*About this exercise*
Retype each line exactly as it stands, beginning at the first line of the material and finishing with the line that contains "Erweiterung $\overline f$ definieren.".
=== Section Start ===
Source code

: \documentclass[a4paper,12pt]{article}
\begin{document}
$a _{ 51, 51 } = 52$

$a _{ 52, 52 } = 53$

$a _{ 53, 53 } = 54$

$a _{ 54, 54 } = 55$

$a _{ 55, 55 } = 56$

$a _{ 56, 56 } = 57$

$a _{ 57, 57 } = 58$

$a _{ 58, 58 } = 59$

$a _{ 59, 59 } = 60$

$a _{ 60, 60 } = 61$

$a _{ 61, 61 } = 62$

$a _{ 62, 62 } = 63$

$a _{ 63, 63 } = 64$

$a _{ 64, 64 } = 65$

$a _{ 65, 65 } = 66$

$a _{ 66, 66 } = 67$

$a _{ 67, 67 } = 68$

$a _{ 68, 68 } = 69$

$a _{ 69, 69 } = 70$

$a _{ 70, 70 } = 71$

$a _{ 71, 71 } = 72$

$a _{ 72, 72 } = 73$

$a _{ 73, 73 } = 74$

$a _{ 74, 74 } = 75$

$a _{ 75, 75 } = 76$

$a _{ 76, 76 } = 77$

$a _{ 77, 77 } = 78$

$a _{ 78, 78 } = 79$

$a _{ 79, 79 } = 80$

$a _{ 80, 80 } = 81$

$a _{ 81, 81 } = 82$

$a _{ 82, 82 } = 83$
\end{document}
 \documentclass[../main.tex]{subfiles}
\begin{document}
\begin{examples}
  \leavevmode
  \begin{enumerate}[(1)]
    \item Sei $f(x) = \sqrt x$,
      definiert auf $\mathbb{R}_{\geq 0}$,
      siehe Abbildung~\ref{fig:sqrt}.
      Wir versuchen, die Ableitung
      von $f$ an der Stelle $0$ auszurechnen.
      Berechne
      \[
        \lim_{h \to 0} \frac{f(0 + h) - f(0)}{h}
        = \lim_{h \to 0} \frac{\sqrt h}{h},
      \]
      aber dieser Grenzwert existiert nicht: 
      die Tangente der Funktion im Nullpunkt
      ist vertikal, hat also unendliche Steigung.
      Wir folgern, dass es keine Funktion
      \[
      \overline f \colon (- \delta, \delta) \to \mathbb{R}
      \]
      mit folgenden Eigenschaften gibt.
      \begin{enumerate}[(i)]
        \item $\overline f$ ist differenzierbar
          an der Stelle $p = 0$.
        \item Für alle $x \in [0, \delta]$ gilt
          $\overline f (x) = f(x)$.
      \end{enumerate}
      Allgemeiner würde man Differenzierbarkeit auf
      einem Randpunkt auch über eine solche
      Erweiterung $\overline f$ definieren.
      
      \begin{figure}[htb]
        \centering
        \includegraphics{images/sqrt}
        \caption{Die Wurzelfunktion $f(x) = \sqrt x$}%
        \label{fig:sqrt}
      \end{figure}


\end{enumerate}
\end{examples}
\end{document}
=== Section End ===
*Your solution*
Source code

: \documentclass[a4paper,12pt]{article}
\begin{document}
$a _{ 51, 51 } = 52$

$a _{ 52, 52 } = 53$

$a _{ 53, 53 } = 54$

$a _{ 54, 54 } = 55$

$a _{ 55, 55 } = 56$

$a _{ 56, 56 } = 57$

$a _{ 57, 57 } = 58$

$a _{ 58, 58 } = 59$

$a _{ 59, 59 } = 60$

$a _{ 60, 60 } = 61$

$a _{ 61, 61 } = 62$

$a _{ 62, 62 } = 63$

$a _{ 63, 63 } = 64$

$a _{ 64, 64 } = 65$

$a _{ 65, 65 } = 66$

$a _{ 66, 66 } = 67$

$a _{ 67, 67 } = 68$

$a _{ 68, 68 } = 69$

$a _{ 69, 69 } = 70$

$a _{ 70, 70 } = 71$

$a _{ 71, 71 } = 72$

$a _{ 72, 72 } = 73$

$a _{ 73, 73 } = 74$

$a _{ 74, 74 } = 75$

$a _{ 75, 75 } = 76$

$a _{ 76, 76 } = 77$

$a _{ 77, 77 } = 78$

$a _{ 78, 78 } = 79$

$a _{ 79, 79 } = 80$

$a _{ 80, 80 } = 81$

$a _{ 81, 81 } = 82$

$a _{ 82, 82 } = 83$
\end{document}
 \documentclass[../main.tex]{subfiles}
\begin{document}
\begin{examples}
  \leavevmode
  \begin{enumerate}[(1)]
    \item Sei $f(x) = \sqrt x$,
      definiert auf $\mathbb{R}_{\geq 0}$,
      siehe Abbildung~\ref{fig:sqrt}.
      Wir versuchen, die Ableitung
      von $f$ an der Stelle $0$ auszurechnen.
      Berechne
      \[
        \lim_{h \to 0} \frac{f(0 + h) - f(0)}{h}
        = \lim_{h \to 0} \frac{\sqrt h}{h},
      \]
      aber dieser Grenzwert existiert nicht: 
      die Tangente der Funktion im Nullpunkt
      ist vertikal, hat also unendliche Steigung.
      Wir folgern, dass es keine Funktion
      \[
      \overline f \colon (- \delta, \delta) \to \mathbb{R}
      \]
      mit folgenden Eigenschaften gibt.
      \begin{enumerate}[(i)]
        \item $\overline f$ ist differenzierbar
          an der Stelle $p = 0$.
        \item Für alle $x \in [0, \delta]$ gilt
          $\overline f (x) = f(x)$.
      \end{enumerate}
      Allgemeiner würde man Differenzierbarkeit auf
      einem Randpunkt auch über eine solche
      Erweiterung $\overline f$ definieren.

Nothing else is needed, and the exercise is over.